Tratando sobre o mundo antigo propriamente, apesar das dificuldades de compreender
a instituição escravista neste universo sócio-político, a pesquisa de Joly auxilia na construção
do que seria a sociedade escravista em Roma. Vemos na sociedade romana, uma visão, ainda
que não exclusiva, de escravidão menos ligada à natureza das coisas e mais ligada ao
contexto, como é o caso do contexto de guerra e dominação de outros povos. Os escritos da
época parecem não contar muito com a visão aristotélica de que alguns nasceram para serem
dominados. Mas a instituição escravista, de todo modo, não era questionada em termos de
parte da estrutura social, na mesma medida em que não compunha apenas um suporte de
cunho econômico naquela sociedade. Sendo um fenômeno complexo, a escravidão
perpassava diversos aspectos da vida romana. Além disso, a política da escravidão em Roma
também pressupõe uma política de manumissao, uma vez que, como o próprio Guarinelllo
expõe, a trajetória escrava envolve vários aspectos políticos e sociais, não representando
apenas uma dicotomia, mas um lugar social e um imaginário específico. Longe de tratar todos
os aspectos já estudados acerca da escravidão na Roma Antiga, este breve levantamento
traça, de maneira simples, a complexidade da sociedade escravocrata romana. E ainda, traçar
o contexto romano auxilia na compreensão dos perigos de imprimir um olhar das
experiências recentes do mundo ocidental nos estudos de Roma e vice e versa.
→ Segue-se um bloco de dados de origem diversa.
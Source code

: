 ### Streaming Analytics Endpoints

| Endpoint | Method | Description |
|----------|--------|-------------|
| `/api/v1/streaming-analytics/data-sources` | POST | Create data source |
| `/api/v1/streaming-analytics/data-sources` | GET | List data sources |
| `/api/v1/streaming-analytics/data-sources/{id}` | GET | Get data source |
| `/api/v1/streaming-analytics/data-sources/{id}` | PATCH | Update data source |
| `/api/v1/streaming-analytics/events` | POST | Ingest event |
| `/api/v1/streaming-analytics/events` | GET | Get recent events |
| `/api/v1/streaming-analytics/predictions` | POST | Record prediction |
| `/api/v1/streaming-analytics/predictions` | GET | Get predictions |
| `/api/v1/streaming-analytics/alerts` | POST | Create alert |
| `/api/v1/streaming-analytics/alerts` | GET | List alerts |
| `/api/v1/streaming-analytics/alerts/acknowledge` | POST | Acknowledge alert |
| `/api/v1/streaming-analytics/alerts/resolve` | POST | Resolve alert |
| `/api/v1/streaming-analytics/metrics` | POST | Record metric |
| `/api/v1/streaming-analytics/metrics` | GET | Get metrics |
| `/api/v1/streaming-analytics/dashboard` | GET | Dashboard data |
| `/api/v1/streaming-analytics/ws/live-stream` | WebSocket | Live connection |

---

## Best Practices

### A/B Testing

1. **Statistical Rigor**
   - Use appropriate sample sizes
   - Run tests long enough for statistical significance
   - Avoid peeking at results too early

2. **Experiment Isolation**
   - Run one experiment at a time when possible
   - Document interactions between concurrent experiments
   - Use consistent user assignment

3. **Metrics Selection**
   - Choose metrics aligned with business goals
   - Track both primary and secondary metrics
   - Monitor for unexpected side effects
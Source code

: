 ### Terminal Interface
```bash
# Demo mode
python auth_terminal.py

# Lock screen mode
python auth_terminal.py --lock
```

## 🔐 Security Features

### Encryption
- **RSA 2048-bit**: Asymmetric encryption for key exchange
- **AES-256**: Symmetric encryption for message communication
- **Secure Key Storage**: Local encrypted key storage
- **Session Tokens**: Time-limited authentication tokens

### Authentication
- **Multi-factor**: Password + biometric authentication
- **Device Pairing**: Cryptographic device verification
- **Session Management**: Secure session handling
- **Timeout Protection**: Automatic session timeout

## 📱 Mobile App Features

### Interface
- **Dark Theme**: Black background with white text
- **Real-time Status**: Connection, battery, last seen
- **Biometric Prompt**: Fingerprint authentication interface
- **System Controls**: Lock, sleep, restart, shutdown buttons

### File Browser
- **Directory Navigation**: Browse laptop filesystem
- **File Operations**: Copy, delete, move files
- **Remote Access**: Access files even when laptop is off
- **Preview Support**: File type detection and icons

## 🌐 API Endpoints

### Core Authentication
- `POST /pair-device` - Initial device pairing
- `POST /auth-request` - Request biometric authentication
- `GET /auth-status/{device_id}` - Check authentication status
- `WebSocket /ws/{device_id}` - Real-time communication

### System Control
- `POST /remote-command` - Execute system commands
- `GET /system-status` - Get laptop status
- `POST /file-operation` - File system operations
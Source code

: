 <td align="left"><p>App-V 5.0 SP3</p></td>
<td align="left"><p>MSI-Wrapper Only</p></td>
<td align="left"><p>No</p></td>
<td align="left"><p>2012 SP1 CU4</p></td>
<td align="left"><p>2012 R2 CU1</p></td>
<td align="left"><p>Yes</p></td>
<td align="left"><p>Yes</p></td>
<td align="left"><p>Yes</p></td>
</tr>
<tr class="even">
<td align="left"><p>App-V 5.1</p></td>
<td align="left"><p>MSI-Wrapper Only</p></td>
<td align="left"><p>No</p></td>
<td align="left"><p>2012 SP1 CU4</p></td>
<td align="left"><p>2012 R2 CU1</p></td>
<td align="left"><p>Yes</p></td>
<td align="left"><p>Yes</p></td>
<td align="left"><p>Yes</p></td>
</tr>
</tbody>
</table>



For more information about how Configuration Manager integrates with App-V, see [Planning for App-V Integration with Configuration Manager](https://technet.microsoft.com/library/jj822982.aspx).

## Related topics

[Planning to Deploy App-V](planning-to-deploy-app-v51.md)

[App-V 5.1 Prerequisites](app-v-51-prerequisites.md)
A escravidão é
um fenômeno e uma instituição muito complexa, tanto no seu funcionamento interno quanto
no lugar que ocupa na estrutura social e nacional, nos casos mais recentes. Mas estas outras
facetas da sociedade romana nos permite abordar o conceito da escravidão a partir de novas
perspectivas. A compreensão da escravidão enquanto parte não só do mundo concreto das
relações comerciais, mas do imaginário social, das relações políticas e culturais, permite
pensar em outras perspectivas no estudo da escravidão em outras sociedades. O estudo da
escravidão na Roma Antiga pode servir no sentido metodológico da pesquisa sobre a temática
da escravidão em contextos distintos. A ideia de escravidão como forma de manutenção da
sociedade, por exemplo, é uma noção importante do funcionamento da sociedade romana e,
de alguma forma, detém aproximações com a escravidão no Brasil, uma vez que, apesar do
foco no uso da mão de obra negra africana escravizada como forma de gerar lucros na colônia
nas Américas, a escravidão, ainda assim, se tornava uma forma de ocupar o território, além
de explorá-lo. Este exemplo nos ajuda a traçar certas aproximações entre o mundo romano e
nossa história recente.
A escravidão enquanto instituição fez e, infelizmente, até hoje faz parte da realidade
humana, tendo uma presença forte em muitos contextos da história da humanidade. Estes
contextos, porém, são muitos e distintos entre si e, por isso, há a necessidade de se olhar para
a escravidão em cada contexto específico, considerando a ordem social e relações comerciais
no estudo da sociedade em questão.
Por fim, o estudo da Roma Antiga revela o caráter de atualidade dos estudos antigos,
uma vez que podem ser observadas tais sociedades como uma espécie de laboratório, onde é
possível entender como certos tipos de relações, ideologias e lógicas foram se construindo na
mentalidade ocidental. Ademais, a História Antiga é capaz de permitir a apreensão da história
e de problemas históricos a partir de novos olhares e perspectivas, que, dadas as revisões
históricas, também denunciam as problemáticas do uso “nacional” da história e de
interpretações enviesadas, mostrando que cabe à história interpretações que não respondam
perguntas do presente mas que permitam sua melhor compreensão. Olhar e buscar em nosso
passado histórico a construção de instituições como a escravidão, por exemplo, permite
entender os anacronismos quando da transposição de temporalidades diferentes buscando
responder a problemas distintos. As aproximações nos estudos históricos são necessárias e,
quando bem intencionadas, funcionam como aporte teórico e metodológico e não explicativo.

Referências Bibliográficas

Guarinello, N. “Uma Morfologia da História: As Formas da História Antiga”, Politeia, v. 3


(2003) p. 41-61.
Joly, Fábio Duarte. Escravidão na Roma Antiga. Alameda, São Paulo: 2016.